Site icon Pahami

Berita Angka Kelahiran Rendah, Jepang Akui Belum Mampu Atasi Resesi Seks


Jakarta, Pahami.id

Pemerintah Jepang mengaku belum mampu mengatasi resesi seksual di negaranya, ketika angka kelahiran di negaranya masih rendah.

Jepang memang mengalami penurunan angka kelahiran dalam beberapa tahun terakhir.

Duta Besar Jepang untuk Indonesia, Masaki Yasushi, juga menyatakan hal serupa dan mengatakan Jepang tidak bisa meningkatkan angka pernikahan dan kelahiran.


“Banyak hal yang kami lakukan, namun entah mengapa kami tidak menemukan perubahan tren [untuk meningkatkan resesi seks],” kata Yasushi dalam jumpa pers, Jumat (21/6).

Ia mengatakan, angka kelahiran di Jepang hanya mencapai 1,2 persen pada tahun ini. Hal ini kemudian menjadi perhatian pemerintah Jepang untuk mempercepat penurunan jumlah penduduk di negaranya.

Yasushi mengakui, pemerintah telah mengambil berbagai langkah untuk mengatasi depresi seksual yang menimpa generasi muda Jepang dalam beberapa tahun terakhir.

“Untuk mendorong pasangan muda agar mempunyai keturunan, yang kami lakukan, sekarang kami memberikan tunjangan anak kepada generasi mengasuh anak, atau cuti mengasuh anak.
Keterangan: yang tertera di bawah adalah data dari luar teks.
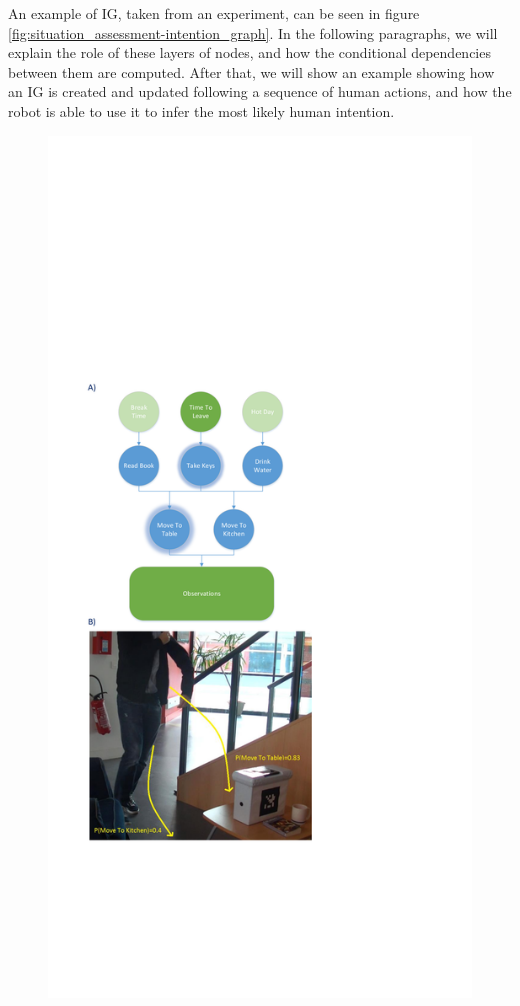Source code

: An example of IG, taken from an experiment, can be seen in figure \ref{fig:situation_assessment-intention_graph}. In the following paragraphs, we will explain the role of these layers of nodes, and how the conditional dependencies between them are computed. After that, we will show an example showing how an IG is created and updated following a sequence of human actions, and how the robot is able to use it to infer the most likely human intention.

 \begin{figure}[ht!]
	\centering
	\includegraphics[trim={2cm 11cm 11cm 17cm},clip,scale=0.45]{img/situation_assessment/cookieScenario.pdf}

\end{figure}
Manfaat, atau pengobatan infertilitas juga ditanggung oleh asuransi,” imbuhnya.

Namun berbagai upaya tersebut belum membuahkan hasil yang signifikan.

Kebanyakan pasangan muda tidak ingin memiliki anak karena khawatir dengan biaya pendidikan dan tingginya biaya hidup di Jepang.

Permasalahan ini akhir-akhir ini telah diatasi oleh pemerintah Jepang dengan melakukan berbagai upaya. Salah satunya dengan memberikan subsidi kepada pasangan suami istri, khususnya yang ingin memiliki keturunan.

Kabinet Jepang bulan lalu juga menyetujui rancangan undang-undang untuk memperluas cakupan tunjangan anak bulanan untuk anak usia sekolah menengah atas.

Faktanya, pemerintah ibu kota negara, Tokyo, akan meluncurkan aplikasi kencan pada musim panas ini. Hal itu dilakukan untuk meningkatkan angka pernikahan dan kelahiran di Negeri Matahari Terbit.

Yasushi kemudian berpesan kepada negara lain untuk belajar dari apa yang terjadi di Jepang. Sebab, dia yakin hal tersebut bisa terjadi di berbagai negara.

“Jadi pada titik ini, saya pikir Anda masih memiliki masyarakat yang sangat baik dan lebih muda. Namun yang pasti di masa depan Anda akan menghadapi masalah yang sama. Jadi, penting juga bagi negara Anda untuk belajar dari pengalaman kami,” kata Yasushi.